Homeless Maldivians forced to sleep in open boats

More than a week after it rose up and destroyed their homes, residents of the low-lying Maldives atoll of Kolhufushi are being forced to seek refuge on the sea.

Homeless Maldivians forced to sleep in open boats

More than a week after it rose up and destroyed their homes, residents of the low-lying Maldives atoll of Kolhufushi are being forced to seek refuge on the sea.

The Maldives government is struggling to deliver emergency aid to more than 1,000 islands spread out over 560 miles of the Indian Ocean.

On the remote island of Kolhufushi, hundreds of people are sleeping in fishing boats because their homes are too damaged to live in.

At least 10 people died and more than 50 were injured when waves as high as 13 feet engulfed the low-lying island, 90 miles south of the capital, Male.

At least 80 people died in the Maldives, one of a least a dozen countries hit by the earthquake-triggered waves.

The waves smashed coral houses, destroyed food supplies, contaminated fresh water wells with sea water, and ruined power generators and communications equipment.

On one side of the tiny island, a chunk of land the size of a football field slid into the sea.

Villagers said the first wave swept about 200 screaming people off the island and out into the lagoon. A second wave from another direction arrived a few minutes later and carried them back onto land.

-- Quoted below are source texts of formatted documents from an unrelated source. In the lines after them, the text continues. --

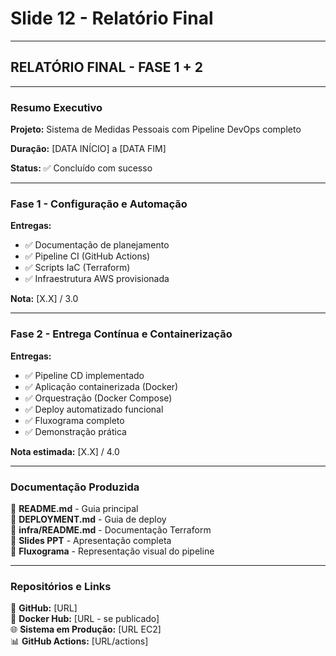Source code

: # Slide 12 - Relatório Final

---

## RELATÓRIO FINAL - FASE 1 + 2

---

### Resumo Executivo

**Projeto:** Sistema de Medidas Pessoais com Pipeline DevOps completo

**Duração:** [DATA INÍCIO] a [DATA FIM]

**Status:** ✅ Concluído com sucesso

---

### Fase 1 - Configuração e Automação

**Entregas:**
- ✅ Documentação de planejamento
- ✅ Pipeline CI (GitHub Actions)
- ✅ Scripts IaC (Terraform)
- ✅ Infraestrutura AWS provisionada

**Nota:** [X.X] / 3.0

---

### Fase 2 - Entrega Contínua e Containerização

**Entregas:**
- ✅ Pipeline CD implementado
- ✅ Aplicação containerizada (Docker)
- ✅ Orquestração (Docker Compose)
- ✅ Deploy automatizado funcional
- ✅ Fluxograma completo
- ✅ Demonstração prática

**Nota estimada:** [X.X] / 4.0

---

### Documentação Produzida

📄 **README.md** - Guia principal  
📄 **DEPLOYMENT.md** - Guia de deploy  
📄 **infra/README.md** - Documentação Terraform  
📄 **Slides PPT** - Apresentação completa  
📄 **Fluxograma** - Representação visual do pipeline

---

### Repositórios e Links

🔗 **GitHub:** [URL]  
🐳 **Docker Hub:** [URL - se publicado]  
🌐 **Sistema em Produção:** [URL EC2]  
📊 **GitHub Actions:** [URL/actions]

Small children were deposited by the waves on top of cottage roofs 10 feet off the ground.

Damage is so severe that it is not safe for people to move back into houses until they have been completely rebuilt. The women and children have moved into concrete school buildings and tents pitched on the waterfront, but there are not enough tents so the 400 men of the island sleep in their boats.

Twenty to thirty of them are packed into each 20-foot boat. They rise around dawn to resume clearing debris from the streets, repairing equipment and salvaging possessions.

Relief efforts are being hindered by the difficulty of delivering aid to 1,192 tiny inhabited islands scattered across 560 miles of ocean.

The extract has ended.